Sopir Blue Bird yang membawa saya membawa kendaraan dengan kencang. Saya menegur sopir untuk tidak melanggar batas kecepatan juga karena saya yakin bahwa mereka sudah melakukan check-in untuk saya.
Saya tiba di bandara pukul 07.35. Ketika saya tiba di counter maskapai penerbangan betul saja nama saya sudah dilakukan proses check-in.
Hal ini adalah hal yang tidak saya duga sebelumnya. Saya merasa salut dengan tindakan cekatan dari petugas call center Blue Bird dalam mengatasi kesalahan yang mereka buat dan menggunakannya untuk membalik keadaan menjadi sebuah pujian.
Anda lihat sendiri, saya dengan rela menulis pengalaman indah ini bagi mereka. Kekecewaan saya terbayar dengan tindakan tepat yang mereka lakukan.
Anda bisa saja membuat kesalahan dalam melayani pelanggan tetapi jangan pernah kehilangan kesempatan untuk menjadikan kesalahan menjadi titik balik dalam memukau pelanggan. Patut dicontoh di tengah buruknya layanan publik di negara ini.

Wednesday 31 August 2011

Menjawab Kebutuhan Pelanggan (Strategi Pelayanan di saat Liburan)

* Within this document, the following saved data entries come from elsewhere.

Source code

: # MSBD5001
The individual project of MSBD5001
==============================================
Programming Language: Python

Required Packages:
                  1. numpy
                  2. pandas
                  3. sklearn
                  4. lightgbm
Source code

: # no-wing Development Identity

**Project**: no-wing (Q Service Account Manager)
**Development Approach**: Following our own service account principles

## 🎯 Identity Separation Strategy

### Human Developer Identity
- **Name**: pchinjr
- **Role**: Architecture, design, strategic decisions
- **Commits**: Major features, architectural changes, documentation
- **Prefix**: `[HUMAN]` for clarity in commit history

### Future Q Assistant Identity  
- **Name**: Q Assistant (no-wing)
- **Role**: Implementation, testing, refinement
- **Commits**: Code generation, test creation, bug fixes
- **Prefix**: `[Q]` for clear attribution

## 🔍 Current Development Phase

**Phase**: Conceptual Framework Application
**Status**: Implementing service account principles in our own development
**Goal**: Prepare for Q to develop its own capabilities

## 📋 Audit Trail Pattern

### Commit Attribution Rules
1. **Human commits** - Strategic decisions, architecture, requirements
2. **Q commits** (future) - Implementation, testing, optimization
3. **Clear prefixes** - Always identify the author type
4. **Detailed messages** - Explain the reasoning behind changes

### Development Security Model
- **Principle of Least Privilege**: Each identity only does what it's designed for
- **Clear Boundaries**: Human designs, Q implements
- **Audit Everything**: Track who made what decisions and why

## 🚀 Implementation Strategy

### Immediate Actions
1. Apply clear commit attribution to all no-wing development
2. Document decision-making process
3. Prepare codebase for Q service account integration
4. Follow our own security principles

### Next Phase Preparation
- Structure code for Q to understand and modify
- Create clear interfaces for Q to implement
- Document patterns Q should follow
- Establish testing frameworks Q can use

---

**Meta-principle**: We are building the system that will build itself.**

Jakarta, lebaran tahun 2011,
Saat-saat menjelang lebaran Jakarta menjadi kota yang sangat ideal sekaligus sangat tidak ideal. Di satu sisi kota Jakarta menjadi kota yang nyaman untuk berlalu lalang namun bagi warga Jakarta yang tidak pulang kampung dan sedang ditinggal oleh staff rumah tangga maka makan di luar rumah merupakan pilihan yang paling banyak dipilih.
Namun warga Jakarta juga harus dihadapkan pada fakta bahwa para penjual makanan pun tidak semuanya buka. Beberapa di antaranya malah menimbulkan kekecewaan karena tidak jelasnya informasi kapan mereka mulai libur dan kapan mereka akan mulai beroperasi lagi.
Yang menarik, sore tadi saya berkesempatan makan di sebuah toko bakmi. Sambil makan saya melihat pengumuman yang dipasang:“Liburan 30 Agustus-8 September kami tetap buka, tutup 9-13 September 2011”. Apa yang menarik?
Bagi saya, ini adalah strategi pebisnis menjawab kebutuhan konsumen yang sesungguhnya. Justru ketika pelanggan menghadapi kelangkaan pasokan makanan, justru toko bakmi ini tetap buka. Mereka baru akan tutup di saat bisnis kembali seperti semula.
Terkadang di tengah persaingan yang sangat ketat amat sulit untuk membuat perbedaan. Harga seringkali dijadikan alat bersaing. Namun seperti yang kerap diutarakan ahli strategi pemasaran, harga bukanlah satu-satunya alat untuk berperang maka strategi pelayanan seperti yang ditunjukkan oleh pengusaha bakmi tadi merupakan hal yang patut dipertimbangkan.
Selain itu, saat semua toko bakmi tutup maka hampir dipastikan toko bakmi ini akan menikmati masa panen yang luar biasa. Seperti kita ketahui, bisnis bakmi adalah bisnis yang paling umum. Hampir di setiap pojok jalan bisa ditemui toko bakmi. Tetapi, menjadi satu-satunya toko bakmi yang beroperasi..., itu kesempatan sekali dalam setahun.

Tuesday 31 May 2011

Mohon Tidak Memberikan Tips


Tulisan “Mohon Tidak Memberikan Tips” mulanya terpasang pada tempat parkir di sebuah mal di Jakarta Selatan dengan inisial PIM. Tulisan itu ditujukan kepada pengemudi agar tidak memberikan tips kepada petugas keamanan yang menjaga di parkiran. Sekilas tulisan ajakan tersebut bernada kejam kepada mereka satpam atau pun petugas parkir yang bertugas di area parkir mal namun saya pribadi sangat mendukung upaya pengelola mal melakukan kebijakan itu.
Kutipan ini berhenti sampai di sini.